Nanotechnology Research at HP Labs
Do some corporations perform internal nanotechnology research? You bet they do. One example is HP Labs, part of Hewlett Packard, the printer and computer giant. Their lab was set up in 1966 when the founders Hewlett and Packard decided that having their own lab would help their researchers focus on technology that could shape the future of the company.
Building on past successes with technology such as scientific calculators, cordless mice, and thermal inkjet printing, the lab today works in a variety of areas, including nanotechnology. Their main nano focus is on nanoelectronics, the use of nanotechnology to build smaller integrated circuits and streamline information processing.
HP Labs represents its focus this way: We believe we have a practical, comprehensive strategy for moving computing beyond conventional silicon electronics to the world of molecular-scale electronics. We are investigating the underlying science of nanostructures that operate at the atomic scale, looking for advantageous ways of exploiting their unique properties.
One of their important advances in nano was the creation of the first molecular logic gate. Logic gates are parts of integrated circuits. A molecular logic gate is very small and can be used to chemically assemble an electronic nanocomputer — otherwise known as a microprocessor.
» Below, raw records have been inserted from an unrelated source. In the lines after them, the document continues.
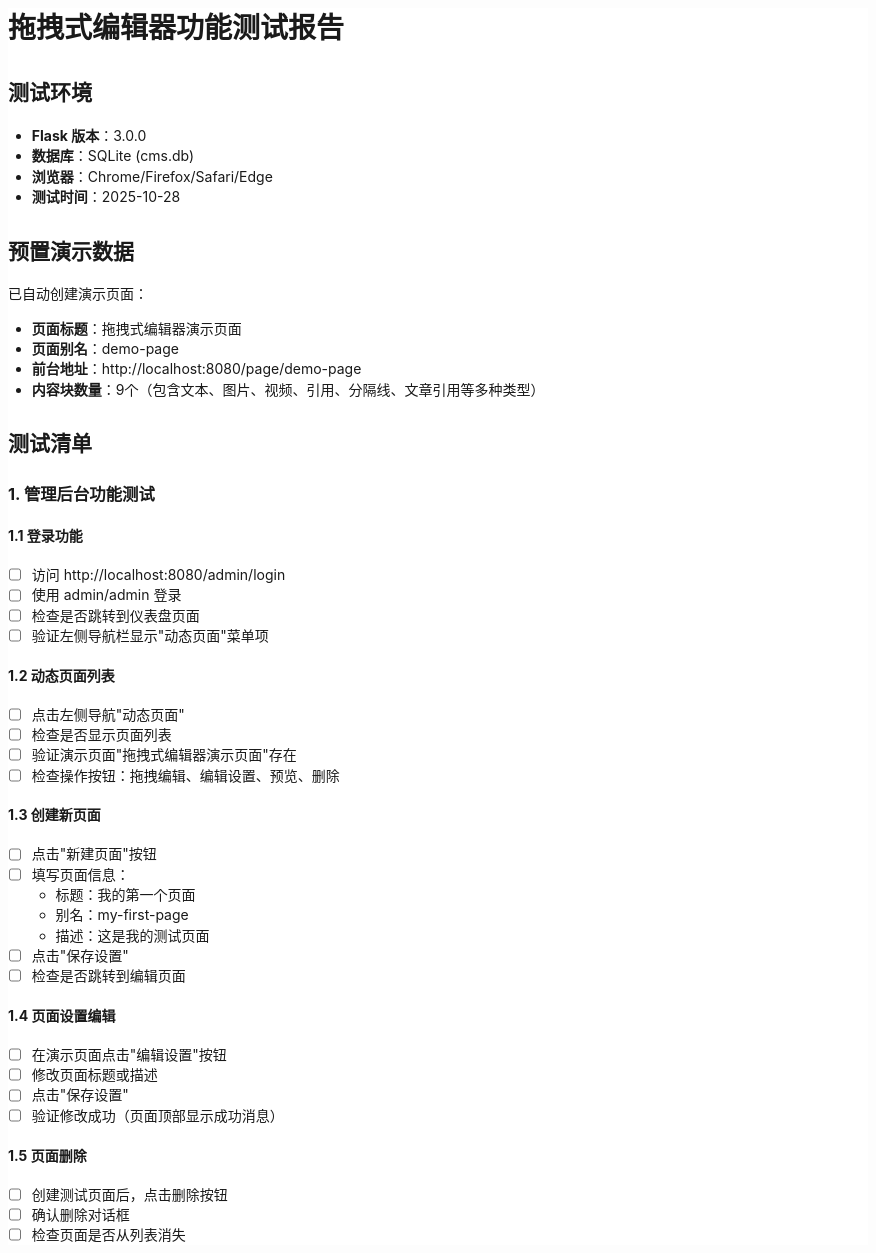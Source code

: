 # 拖拽式编辑器功能测试报告

## 测试环境
- **Flask 版本**：3.0.0
- **数据库**：SQLite (cms.db)
- **浏览器**：Chrome/Firefox/Safari/Edge
- **测试时间**：2025-10-28

## 预置演示数据

已自动创建演示页面：
- **页面标题**：拖拽式编辑器演示页面
- **页面别名**：demo-page
- **前台地址**：http://localhost:8080/page/demo-page
- **内容块数量**：9个（包含文本、图片、视频、引用、分隔线、文章引用等多种类型）

## 测试清单

### 1. 管理后台功能测试

#### 1.1 登录功能
- [ ] 访问 http://localhost:8080/admin/login
- [ ] 使用 admin/admin 登录
- [ ] 检查是否跳转到仪表盘页面
- [ ] 验证左侧导航栏显示"动态页面"菜单项

#### 1.2 动态页面列表
- [ ] 点击左侧导航"动态页面"
- [ ] 检查是否显示页面列表
- [ ] 验证演示页面"拖拽式编辑器演示页面"存在
- [ ] 检查操作按钮：拖拽编辑、编辑设置、预览、删除

#### 1.3 创建新页面
- [ ] 点击"新建页面"按钮
- [ ] 填写页面信息：
  - 标题：我的第一个页面
  - 别名：my-first-page
  - 描述：这是我的测试页面
- [ ] 点击"保存设置"
- [ ] 检查是否跳转到编辑页面

#### 1.4 页面设置编辑
- [ ] 在演示页面点击"编辑设置"按钮
- [ ] 修改页面标题或描述
- [ ] 点击"保存设置"
- [ ] 验证修改成功（页面顶部显示成功消息）

#### 1.5 页面删除
- [ ] 创建测试页面后，点击删除按钮
- [ ] 确认删除对话框
- [ ] 检查页面是否从列表消失
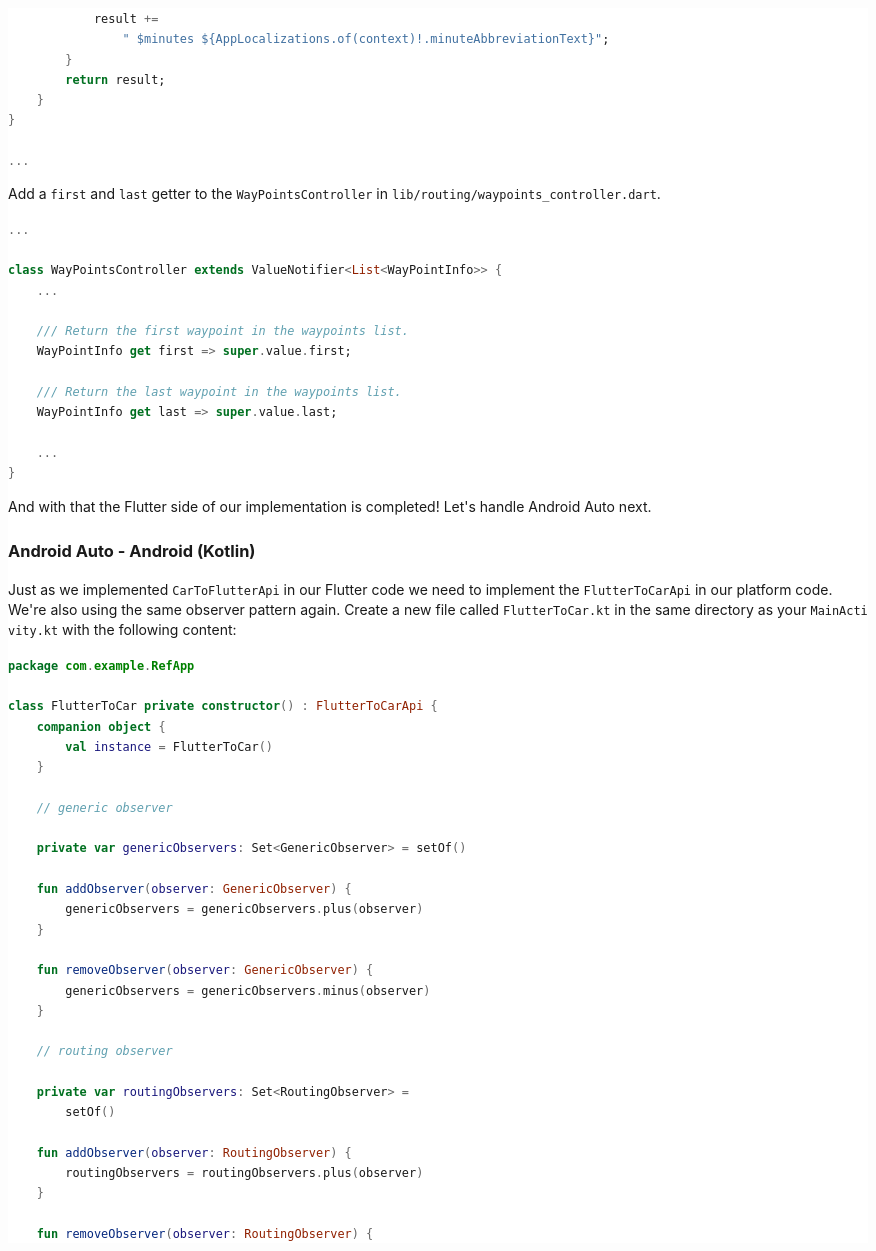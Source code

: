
 ```dart
            result +=
                " $minutes ${AppLocalizations.of(context)!.minuteAbbreviationText}";
        }
        return result;
    }
}

...
```

Add a `first` and `last` getter to the `WayPointsController` in `lib/routing/waypoints_controller.dart`.
```dart
...

class WayPointsController extends ValueNotifier<List<WayPointInfo>> {
    ...

    /// Return the first waypoint in the waypoints list.
    WayPointInfo get first => super.value.first;

    /// Return the last waypoint in the waypoints list.
    WayPointInfo get last => super.value.last;

    ...
}
```

And with that the Flutter side of our implementation is completed! Let's handle Android Auto next.

### Android Auto - Android (Kotlin)

Just as we implemented `CarToFlutterApi` in our Flutter code we need to implement the `FlutterToCarApi` in our platform code. We're also using the same observer pattern again. Create a new file called `FlutterToCar.kt` in the same directory as your `MainActivity.kt` with the following content:
```kotlin
package com.example.RefApp

class FlutterToCar private constructor() : FlutterToCarApi {
    companion object {
        val instance = FlutterToCar()
    }

    // generic observer

    private var genericObservers: Set<GenericObserver> = setOf()

    fun addObserver(observer: GenericObserver) {
        genericObservers = genericObservers.plus(observer)
    }

    fun removeObserver(observer: GenericObserver) {
        genericObservers = genericObservers.minus(observer)
    }

    // routing observer

    private var routingObservers: Set<RoutingObserver> =
        setOf()

    fun addObserver(observer: RoutingObserver) {
        routingObservers = routingObservers.plus(observer)
    }

    fun removeObserver(observer: RoutingObserver) {
```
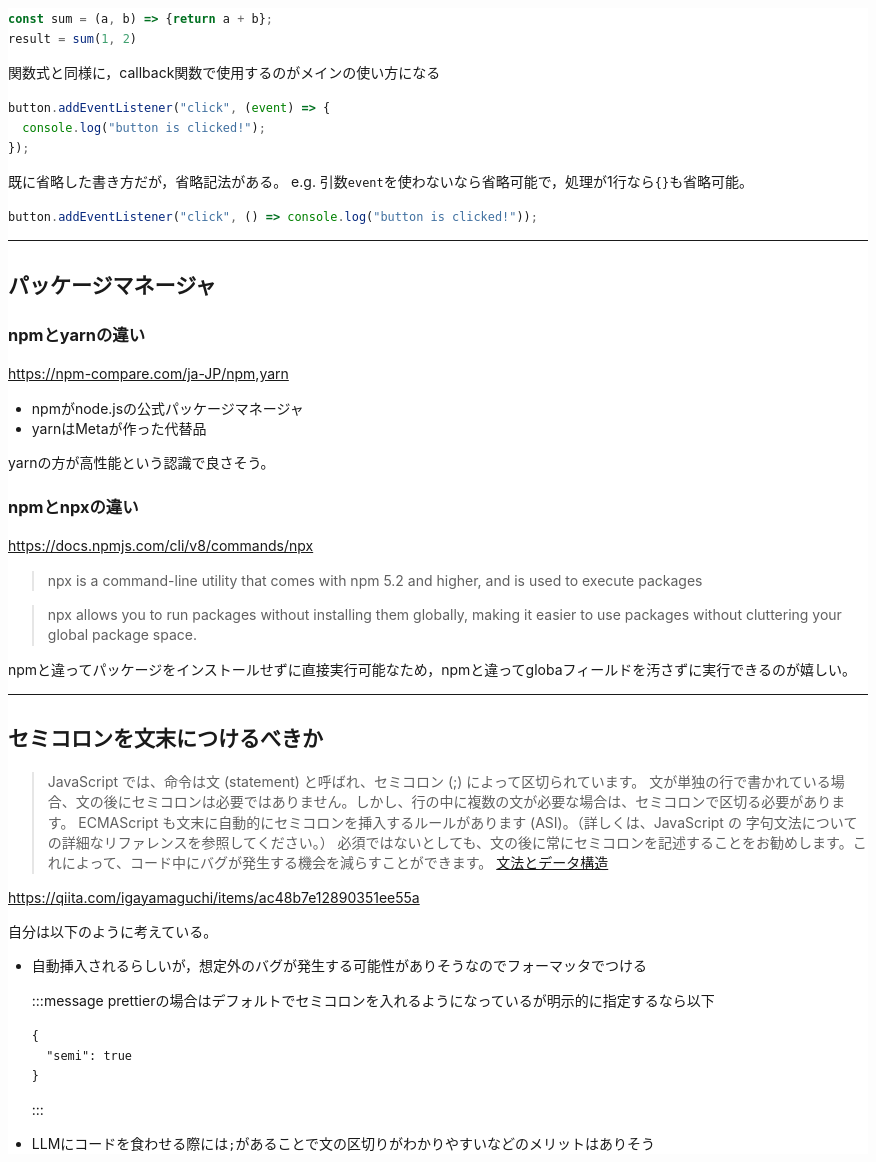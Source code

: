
 ```js
const sum = (a, b) => {return a + b};
result = sum(1, 2)
```

関数式と同様に，callback関数で使用するのがメインの使い方になる

```js
button.addEventListener("click", (event) => {
  console.log("button is clicked!");
});
```

既に省略した書き方だが，省略記法がある。
e.g. 引数`event`を使わないなら省略可能で，処理が1行なら`{}`も省略可能。

```js
button.addEventListener("click", () => console.log("button is clicked!"));
```

---

## パッケージマネージャ

### npmとyarnの違い

https://npm-compare.com/ja-JP/npm,yarn

- npmがnode.jsの公式パッケージマネージャ
- yarnはMetaが作った代替品

yarnの方が高性能という認識で良さそう。

### npmとnpxの違い

https://docs.npmjs.com/cli/v8/commands/npx

> npx is a command-line utility that comes with npm 5.2 and higher, and is used to execute packages

> npx allows you to run packages without installing them globally, making it easier to use packages without cluttering your global package space.

npmと違ってパッケージをインストールせずに直接実行可能なため，npmと違ってglobaフィールドを汚さずに実行できるのが嬉しい。

---

## セミコロンを文末につけるべきか

> JavaScript では、命令は文 (statement) と呼ばれ、セミコロン (;) によって区切られています。
> 文が単独の行で書かれている場合、文の後にセミコロンは必要ではありません。しかし、行の中に複数の文が必要な場合は、セミコロンで区切る必要があります。
> ECMAScript も文末に自動的にセミコロンを挿入するルールがあります (ASI)。（詳しくは、JavaScript の 字句文法についての詳細なリファレンスを参照してください。）
> 必須ではないとしても、文の後に常にセミコロンを記述することをお勧めします。これによって、コード中にバグが発生する機会を減らすことができます。
> [文法とデータ構造](https://developer.mozilla.org/ja/docs/Web/JavaScript/Guide/Grammar_and_types)

https://qiita.com/igayamaguchi/items/ac48b7e12890351ee55a

自分は以下のように考えている。
- 自動挿入されるらしいが，想定外のバグが発生する可能性がありそうなのでフォーマッタでつける

  :::message
  prettierの場合はデフォルトでセミコロンを入れるようになっているが明示的に指定するなら以下
  ```.prettierrc
  {
    "semi": true
  }
  ```
  :::

- LLMにコードを食わせる際には`;`があることで文の区切りがわかりやすいなどのメリットはありそう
Nanoimprint lithography, which involves printing patterns on integrated circuits, was first used by HP Labs. This kind of lithography can be used to build very small electronic devices, such as a transistor with feature sizes as small as 12.5 nanometers. This size device could not be built using the more traditional optical lithography because light cannot be used to print features below a certain size.
A recent development from HP Labs that could prove significant in the area of memory density is the nanoscale memristor, which is an element of an electronic circuit. Although people had guessed at the existence of memristors, they were unable to prove their existence using larger scale devices.
In 2008 HP Labs was able to demonstrate the memristor effect by using nanoscale devices because the electrical effect is stronger at that size. In large devices, the electrical effect from memristors had simply been viewed as noise.
The memristor is in the same class of circuit components as those basic electronics components — the resistor, capacitor, and inductor. What is special about the memristor is that its resistance depends on the voltage that was last applied to it, even after the voltage is removed. Therefore, a memristor can be used as a single-component memory cell in an integrated circuit, allowing higher memory density than conventional memory circuits.
HP has announced that it has made an agreement with a semiconductor company to use memristors on chips that will be sold as a commercial product. This advance could increase the memory capacity of computer chips by as much as a factor of 10.
The new materials created in this joint venture will be called ReRAM (resistive random access memory) and these materials have the potential of replacing flash memory currently used in mobile phones, MP3 players, and even computer hard drives.
Memristors take less energy and are faster than current memory storage technologies. They can even retain memory after you turn off the power to a device.